As it was she said nothing and was another silence between them. Then he said he wished they would hurry up with dinner and she answered she was sorry she was so dull that he must long for escape to a meal. ‘Not at all, no, no, it’s only that I’m hungry. Heavens, I didn’t mean…’
‘Oh all right, all right. Don’t let’s go on with that,’ she said and said no more. He moved off feeling if he could shoot himself he would do then.
Very disturbed he went to his mother and drew her aside. He said she must change places at dinner, he could not sit next to Hannah. Mrs Dupret became helpless. She said what was the matter? and he answered Hannah was angry with him, would not speak to him.
‘But how can I change all the places now dear. Look here comes Pringle now.’
‘Dinner is served madam.’
‘No dear, you must sit next her, it’s too late now. And I don’t suppose she is angry with you, darling. How can I change all the places now, I can’t, can I?’
Terribly disturbed he took her down to dinner. People on either side of them began talking away from them, they were left high and dry.
When, party went he stayed on over — was nothing for him to do in London, the business ran itself, nothing to do but sign cheques on Thursday and this was Tuesday. He took boat and rowed on the river. What a new year, he thought in mind, what a new year, father dead and now Miss Glossop was over, that was done with!
River was brown and flowed rapidly down to the sea. On either side the violet land under this grey sky. Trees on either side graciously inclined this way and that, leaning on his oars he watched these and rooks that out of the sky came peaceably down on fields.

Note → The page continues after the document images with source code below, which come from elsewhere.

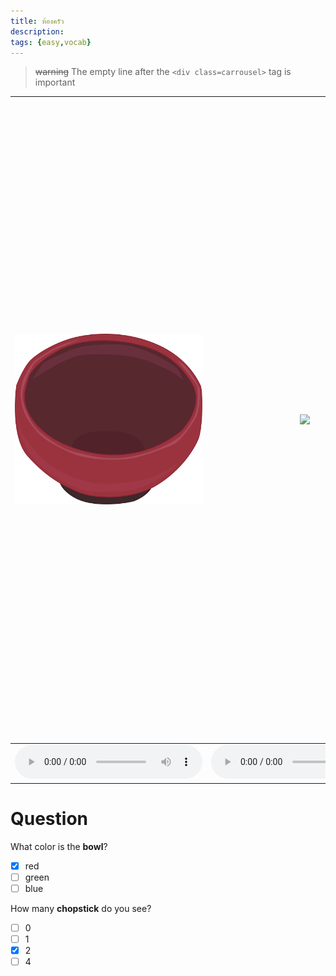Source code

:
 ```yaml
---
title: ห้องครัว
description: 
tags: {easy,vocab}
---
```


> ~~warning~~ The empty line after the `<div class=carrousel>` tag is important

<div class=carrousel>

|![](/media/img/kitchen/bowl.svg)|![](/media/img/kitchen/chopsticks.svg)|![](/media/img/kitchen/knife.svg) |
|-------------------------------|-------------------------------------|---------------------------------|
|![](https://en-audio.howtopronounce.com/28e23dd5d83ef3f15577cf55738ece3c.mp3)|![](https://en-audio.howtopronounce.com/28e23dd5d83ef3f15577cf55738ece3c.mp3)|![](https://en-audio.howtopronounce.com/28e23dd5d83ef3f15577cf55738ece3c.mp3)|

</div>

# Question

What color is the **bowl**?

- [x] red
- [ ] green
- [ ] blue

How many **chopstick** do you see?

- [ ] 0
- [ ] 1
- [x] 2
- [ ] 4
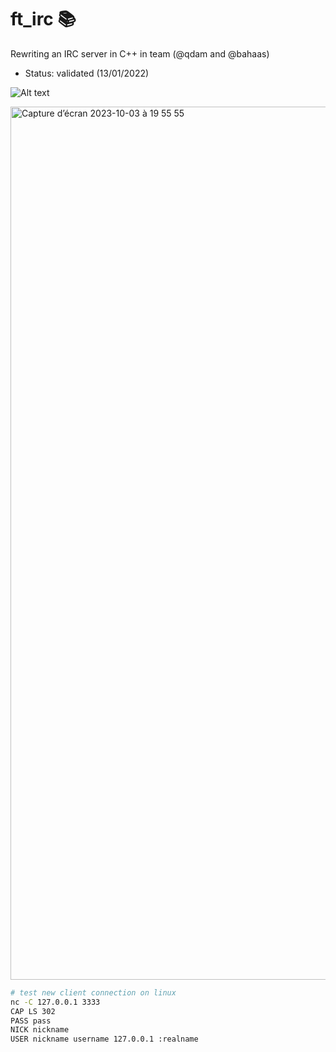 # ft_irc 📚
Rewriting an IRC server in C++ in team (@qdam and @bahaas)

- Status: validated (13/01/2022)

![Alt text](/irc.png?raw=true "ft_irc")

<img width="1397" alt="Capture d’écran 2023-10-03 à 19 55 55" src="https://github.com/malatinipro/ft_irc/assets/77189438/c94a0a30-bc1f-4831-8d93-ad31e774b02d">

```bash
# test new client connection on linux 
nc -C 127.0.0.1 3333 
CAP LS 302
PASS pass
NICK nickname
USER nickname username 127.0.0.1 :realname
```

He thought in his mind here was end of another chapter, another episode done with (Miss Glossop had been rude to him whenever she could be rude.) He thought his mistake had been at all to mix with these people, he had no place here, he was like father in that who had never really mixed but had led his own life. Why, he asked in mind, should you leave your life lying about to be cut in pieces by Miss Glossop. And, when it was cut to ribbons, for other Miss Glossops to watch it lying there and be diverted by it. One should go away he thought.
One might go to foreign countries but what was in these but nausea of travelling, hotels, trains, languages you did not know, Americans? Besides it was work he wanted.
So gradually he decided he would go to Birmingham. Hadn’t mother told him it was his own fault now if works were not satisfactory. He would take Walters and Archer and they would spend a week or two there. They would have a grand clear out, Tarver was not having a square deal — an early spring cleaning. Work, that was it, he would work.